WORK TO COMPLETE:
All lines from the top of the records below through the line holding "- 语句 goto L1;又跳转到 L1：<语句 S1>。", and only those, should be printed exactly, minus the pictures.
=== EXERCISE MATERIAL ===
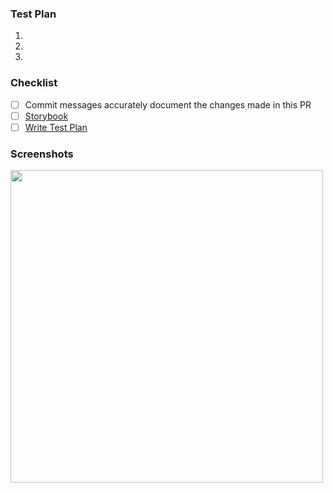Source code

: ### Test Plan

1.  
1.  
1.  

### Checklist

- [ ] Commit messages accurately document the changes made in this PR
- [ ] [Storybook](https://www.notion.so/takeshapeio/Storybook-Guide-07ece3c569c2422aafd4a023ab7065e3)
- [ ] [Write Test Plan](https://www.notion.so/takeshapeio/Test-Plan-Guide-714426ec991e4619be5e8ab5ad1a7db7)

### Screenshots

<img src="https://www.takeshape.io/assets/images/homepage/content-editor.png" width="500">

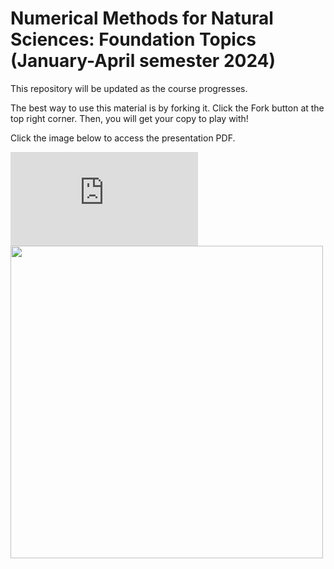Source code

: # Numerical Methods for Natural Sciences: Foundation Topics (January-April semester 2024)

This repository will be updated as the course progresses. 

The best way to use this material is by forking it. Click the Fork button at the top right corner. Then, you will get your copy to play with!

Click the image below to access the presentation PDF.

![](https://github.com/raghurama123/NM2024/blob/main/NM2024.pdf)
<a href="https://github.com/raghurama123/NM2024/blob/main/NM2024.pdf">
<img src="https://github.com/raghurama123/NM2024/blob/main/FirstPage.png"  height="500">
</a>

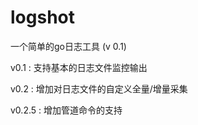 # logshot
一个简单的go日志工具 (v 0.1)


v0.1 : 支持基本的日志文件监控输出

v0.2 : 增加对日志文件的自定义全量/增量采集

v0.2.5 : 增加管道命令的支持
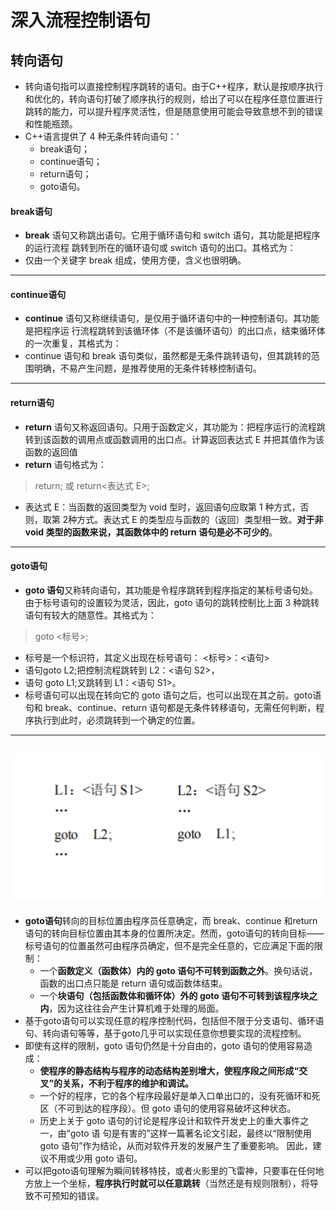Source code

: # 深入流程控制语句
## 转向语句
- 转向语句指可以直接控制程序跳转的语句。由于C++程序，默认是按顺序执行和优化的，转向语句打破了顺序执行的规则，给出了可以在程序任意位置进行跳转的能力，可以提升程序灵活性，但是随意使用可能会导致意想不到的错误和性能瓶颈。
- C++语言提供了 4 种无条件转向语句：‘
  - break语句；
  - continue语句；
  - return语句；
  - goto语句。
#### break语句
- **break** 语句又称跳出语句。它用于循环语句和 switch 语句，其功能是把程序的运行流程 跳转到所在的循环语句或 switch 语句的出口。其格式为：
- 仅由一个关键字 break 组成，使用方便，含义也很明确。
---
#### continue语句
- **continue** 语句又称继续语句，是仅用于循环语句中的一种控制语句。其功能是把程序运 行流程跳转到该循环体（不是该循环语句）的出口点，结束循环体的一次重复，其格式为：
- continue 语句和 break 语句类似，虽然都是无条件跳转语句，但其跳转的范围明确，不易产生问题，是推荐使用的无条件转移控制语句。
---
#### return语句
- **return** 语句又称返回语句。只用于函数定义，其功能为：把程序运行的流程跳转到该函数的调用点或函数调用的出口点。计算返回表达式 E 并把其值作为该函数的返回值
- **return** 语句格式为：
> return; 或 return<表达式 E>;
- 表达式 E：当函数的返回类型为 void 型时，返回语句应取第 1 种方式，否则，取第 2种方式。表达式 E 的类型应与函数的（返回）类型相一致。**对于非 void 类型的函数来说，其函数体中的 return 语句是必不可少的**。
---
#### goto语句
- **goto 语句**又称转向语句，其功能是令程序跳转到程序指定的某标号语句处。由于标号语句的设置较为灵活，因此，goto 语句的跳转控制比上面 3 种跳转语句有较大的随意性。其格式为：
> goto <标号>;
- 标号是一个标识符，其定义出现在标号语句： <标号>：<语句>
- 语句goto L2;把控制流程跳转到 L2：<语句 S2>，
- 语句 goto L1;又跳转到 L1：<语句 S1>。
- 标号语句可以出现在转向它的 goto 语句之后，也可以出现在其之前。goto语句和 break、continue、return 语句都是无条件转移语句，无需任何判断，程序执行到此时，必须跳转到一个确定的位置。
---
![showgoto](../image/showgoto.png)
---
- **goto语句**转向的目标位置由程序员任意确定，而 break、continue 和return 语句的转向目标位置由其本身的位置所决定。然而，goto语句的转向目标——标号语句的位置虽然可由程序员确定，但不是完全任意的，它应满足下面的限制：
  - 一个**函数定义（函数体）内的 goto 语句不可转到函数之外**。换句话说，函数的出口点只能是 return 语句或函数体结束。
  -  一个**块语句（包括函数体和循环体）外的 goto 语句不可转到该程序块之内**，因为这往往会产生计算机难于处理的局面。
- 基于goto语句可以实现任意的程序控制代码，包括但不限于分支语句、循环语句、转向语句等等，基于goto几乎可以实现任意你想要实现的流程控制。
- 即使有这样的限制，goto 语句仍然是十分自由的，goto 语句的使用容易造成：
  - **使程序的静态结构与程序的动态结构差别增大，使程序段之间形成“交叉”的关系，不利于程序的维护和调试。**
  - 一个好的程序，它的各个程序段最好是单入口单出口的，没有死循环和死区（不可到达的程序段）。但 goto 语句的使用容易破坏这种状态。
  - 历史上关于 goto 语句的讨论是程序设计和软件开发史上的重大事件之一，由“goto 语 句是有害的”这样一篇著名论文引起，最终以“限制使用 goto 语句”作为结论，从而对软件开发的发展产生了重要影响。 因此，建议不用或少用 goto 语句。
- 可以把goto语句理解为瞬间转移特技，或者火影里的飞雷神，只要事在任何地方放上一个坐标，**程序执行时就可以任意跳转**（当然还是有规则限制），将导致不可预知的错误。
===
SOLUTION:
Source code

: ### Test Plan

1.  
1.  
1.  

### Checklist

- [ ] Commit messages accurately document the changes made in this PR
- [ ] [Storybook](https://www.notion.so/takeshapeio/Storybook-Guide-07ece3c569c2422aafd4a023ab7065e3)
- [ ] [Write Test Plan](https://www.notion.so/takeshapeio/Test-Plan-Guide-714426ec991e4619be5e8ab5ad1a7db7)

### Screenshots

<img src="https://www.takeshape.io/assets/images/homepage/content-editor.png" width="500">

Source code

: # Numerical Methods for Natural Sciences: Foundation Topics (January-April semester 2024)

This repository will be updated as the course progresses. 

The best way to use this material is by forking it. Click the Fork button at the top right corner. Then, you will get your copy to play with!

Click the image below to access the presentation PDF.

![](https://github.com/raghurama123/NM2024/blob/main/NM2024.pdf)
<a href="https://github.com/raghurama123/NM2024/blob/main/NM2024.pdf">
<img src="https://github.com/raghurama123/NM2024/blob/main/FirstPage.png"  height="500">
</a>

 # logshot
一个简单的go日志工具 (v 0.1)


v0.1 : 支持基本的日志文件监控输出

v0.2 : 增加对日志文件的自定义全量/增量采集

v0.2.5 : 增加管道命令的支持
Source code

: # 深入流程控制语句
## 转向语句
- 转向语句指可以直接控制程序跳转的语句。由于C++程序，默认是按顺序执行和优化的，转向语句打破了顺序执行的规则，给出了可以在程序任意位置进行跳转的能力，可以提升程序灵活性，但是随意使用可能会导致意想不到的错误和性能瓶颈。
- C++语言提供了 4 种无条件转向语句：‘
  - break语句；
  - continue语句；
  - return语句；
  - goto语句。
#### break语句
- **break** 语句又称跳出语句。它用于循环语句和 switch 语句，其功能是把程序的运行流程 跳转到所在的循环语句或 switch 语句的出口。其格式为：
- 仅由一个关键字 break 组成，使用方便，含义也很明确。
---
#### continue语句
- **continue** 语句又称继续语句，是仅用于循环语句中的一种控制语句。其功能是把程序运 行流程跳转到该循环体（不是该循环语句）的出口点，结束循环体的一次重复，其格式为：
- continue 语句和 break 语句类似，虽然都是无条件跳转语句，但其跳转的范围明确，不易产生问题，是推荐使用的无条件转移控制语句。
---
#### return语句
- **return** 语句又称返回语句。只用于函数定义，其功能为：把程序运行的流程跳转到该函数的调用点或函数调用的出口点。计算返回表达式 E 并把其值作为该函数的返回值
- **return** 语句格式为：
> return; 或 return<表达式 E>;
- 表达式 E：当函数的返回类型为 void 型时，返回语句应取第 1 种方式，否则，取第 2种方式。表达式 E 的类型应与函数的（返回）类型相一致。**对于非 void 类型的函数来说，其函数体中的 return 语句是必不可少的**。
---
#### goto语句
- **goto 语句**又称转向语句，其功能是令程序跳转到程序指定的某标号语句处。由于标号语句的设置较为灵活，因此，goto 语句的跳转控制比上面 3 种跳转语句有较大的随意性。其格式为：
> goto <标号>;
- 标号是一个标识符，其定义出现在标号语句： <标号>：<语句>
- 语句goto L2;把控制流程跳转到 L2：<语句 S2>，
- 语句 goto L1;又跳转到 L1：<语句 S1>。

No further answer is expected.